I've written a very naive (and crappy) patch to show how adding
memorization to get_actual_variable_range() could help the planner on
scenarios with a big number of joins.
For the previous example,
> explain (analyze, buffers)
> select * from a
> join b b1 on (b1.a = a.a)
> join b b2 on (b2.a = a.a)
> where b1.a in (1,100,10000,1000000,1000001);
each time you add a join clause the planner has to read an extra ~5[K]
buffers and gets about 200[ms] slower.
1 join
Planning:
Buffers: shared hit=9 read=27329
Planning Time: 101.745 ms
Execution Time: 0.082 ms
2 joins
Planning:
Buffers: shared hit=42 read=81988
Planning Time: 303.237 ms
Execution Time: 0.102 ms
3 joins
Planning:
Buffers: shared hit=94 read=136660
Planning Time: 508.947 ms
Execution Time: 0.155 ms
4 joins
Planning:
Buffers: shared hit=188 read=191322
Planning Time: 710.981 ms
Execution Time: 0.168 ms
After adding memorization the cost in buffers remains constant and the
latency deteriorates only marginally (as expected) with each join.
1 join
Planning:
Buffers: shared hit=10 read=27328
Planning Time: 97.889 ms
Execution Time: 0.066 ms
2 joins
Planning:
Buffers: shared hit=7 read=27331
Planning Time: 100.589 ms
Execution Time: 0.111 ms
3 joins
Planning:
Buffers: shared hit=9 read=27329
Planning Time: 105.669 ms
Execution Time: 0.134 ms
4 joins
Planning:
Buffers: shared hit=132 read=27370
Planning Time: 155.716 ms
Execution Time: 0.219 ms
I'd be happy to improve this patch into something better. Though I'd
like suggestions on how to do it:
I have this idea of creating a local "memorization" struct instance within
standard_planner().
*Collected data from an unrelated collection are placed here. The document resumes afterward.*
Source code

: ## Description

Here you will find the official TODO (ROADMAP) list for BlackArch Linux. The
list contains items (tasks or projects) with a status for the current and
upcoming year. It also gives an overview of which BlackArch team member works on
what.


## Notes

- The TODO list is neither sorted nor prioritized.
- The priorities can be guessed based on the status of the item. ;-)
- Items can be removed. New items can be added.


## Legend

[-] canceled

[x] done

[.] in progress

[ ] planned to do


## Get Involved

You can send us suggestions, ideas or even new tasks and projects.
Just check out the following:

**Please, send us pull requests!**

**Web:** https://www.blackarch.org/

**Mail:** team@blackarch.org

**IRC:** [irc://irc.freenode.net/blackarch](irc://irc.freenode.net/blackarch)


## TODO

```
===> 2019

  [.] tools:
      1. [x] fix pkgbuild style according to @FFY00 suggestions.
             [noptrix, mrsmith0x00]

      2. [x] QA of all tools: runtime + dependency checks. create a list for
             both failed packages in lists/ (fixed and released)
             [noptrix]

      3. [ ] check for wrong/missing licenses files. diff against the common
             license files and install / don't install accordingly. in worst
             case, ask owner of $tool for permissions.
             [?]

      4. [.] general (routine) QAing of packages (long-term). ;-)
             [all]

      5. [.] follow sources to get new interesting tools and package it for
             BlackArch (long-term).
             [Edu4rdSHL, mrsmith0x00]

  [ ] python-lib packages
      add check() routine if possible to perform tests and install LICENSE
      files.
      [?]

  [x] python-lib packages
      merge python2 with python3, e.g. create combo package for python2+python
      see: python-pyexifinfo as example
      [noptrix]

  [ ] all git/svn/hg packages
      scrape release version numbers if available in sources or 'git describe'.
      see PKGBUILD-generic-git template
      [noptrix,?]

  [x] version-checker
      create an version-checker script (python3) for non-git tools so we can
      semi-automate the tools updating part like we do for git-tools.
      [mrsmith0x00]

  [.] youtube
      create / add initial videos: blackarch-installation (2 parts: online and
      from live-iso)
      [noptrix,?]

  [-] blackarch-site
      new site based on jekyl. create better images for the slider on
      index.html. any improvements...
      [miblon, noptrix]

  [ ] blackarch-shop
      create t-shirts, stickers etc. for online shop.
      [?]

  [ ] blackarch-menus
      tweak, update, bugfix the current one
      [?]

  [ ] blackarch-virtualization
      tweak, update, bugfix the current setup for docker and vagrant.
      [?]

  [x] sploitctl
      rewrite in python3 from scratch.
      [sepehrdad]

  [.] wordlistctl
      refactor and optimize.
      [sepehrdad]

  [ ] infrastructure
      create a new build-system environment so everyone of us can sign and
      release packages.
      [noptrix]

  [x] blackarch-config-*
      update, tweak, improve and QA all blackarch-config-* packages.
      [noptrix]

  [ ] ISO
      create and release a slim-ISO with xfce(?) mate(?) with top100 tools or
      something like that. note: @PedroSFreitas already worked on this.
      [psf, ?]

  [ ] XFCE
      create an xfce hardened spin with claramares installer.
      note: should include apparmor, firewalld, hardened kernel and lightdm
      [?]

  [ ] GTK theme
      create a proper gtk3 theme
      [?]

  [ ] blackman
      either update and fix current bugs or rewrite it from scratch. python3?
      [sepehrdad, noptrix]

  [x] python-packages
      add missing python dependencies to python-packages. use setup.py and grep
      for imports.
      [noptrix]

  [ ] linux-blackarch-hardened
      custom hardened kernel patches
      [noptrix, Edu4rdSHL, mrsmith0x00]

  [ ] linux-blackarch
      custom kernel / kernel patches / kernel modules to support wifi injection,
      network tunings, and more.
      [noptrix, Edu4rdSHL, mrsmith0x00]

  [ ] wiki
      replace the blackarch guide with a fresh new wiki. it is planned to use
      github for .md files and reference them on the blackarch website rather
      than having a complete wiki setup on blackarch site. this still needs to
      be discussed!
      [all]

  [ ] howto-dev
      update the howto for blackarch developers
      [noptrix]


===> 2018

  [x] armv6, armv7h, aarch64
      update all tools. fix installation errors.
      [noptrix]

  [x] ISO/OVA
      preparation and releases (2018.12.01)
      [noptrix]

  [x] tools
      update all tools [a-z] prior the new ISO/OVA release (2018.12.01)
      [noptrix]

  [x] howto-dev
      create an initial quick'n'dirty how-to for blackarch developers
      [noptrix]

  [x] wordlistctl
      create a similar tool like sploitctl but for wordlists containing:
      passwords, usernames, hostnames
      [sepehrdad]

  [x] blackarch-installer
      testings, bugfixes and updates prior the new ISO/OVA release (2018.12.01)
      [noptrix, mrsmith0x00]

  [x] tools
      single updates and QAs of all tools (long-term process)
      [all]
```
That would require passing on a pointer down until
it reaches get_actual_variable_range(), which I think would be quite
ugly, if done just to improve the planner for this scenario.
Is there any better mechanism I could reuse from other modules? (utils
or cache, for example).
Without going into the merits of whether this cache will be adopted or not,
I have some comments about the code.
1. Prefer to use .patch instead of .diff, it makes it easier for browsers such as firefox to read and show the content automatically.
2. New struct?
Oid is unsigned int, lower than int64.
Better struct is:
+struct ActualVariableRangeCache {
+ int64 min_value; /* 8 bytes */
+ int64 max_value; /* 8 bytes */
+ Oid indexoid; /* 4 bytes */
+ bool has_min; /* 1 byte */
+ bool has_max; /*1 byte */
+};
+ int64 min_value; /* 8 bytes */
+ int64 max_value; /* 8 bytes */
+ Oid indexoid; /* 4 bytes */
+ bool has_min; /* 1 byte */
+ bool has_max; /*1 byte */
+};
Takes up less space.
3. Avoid use of type *long*, it is very problematic with 64 bits.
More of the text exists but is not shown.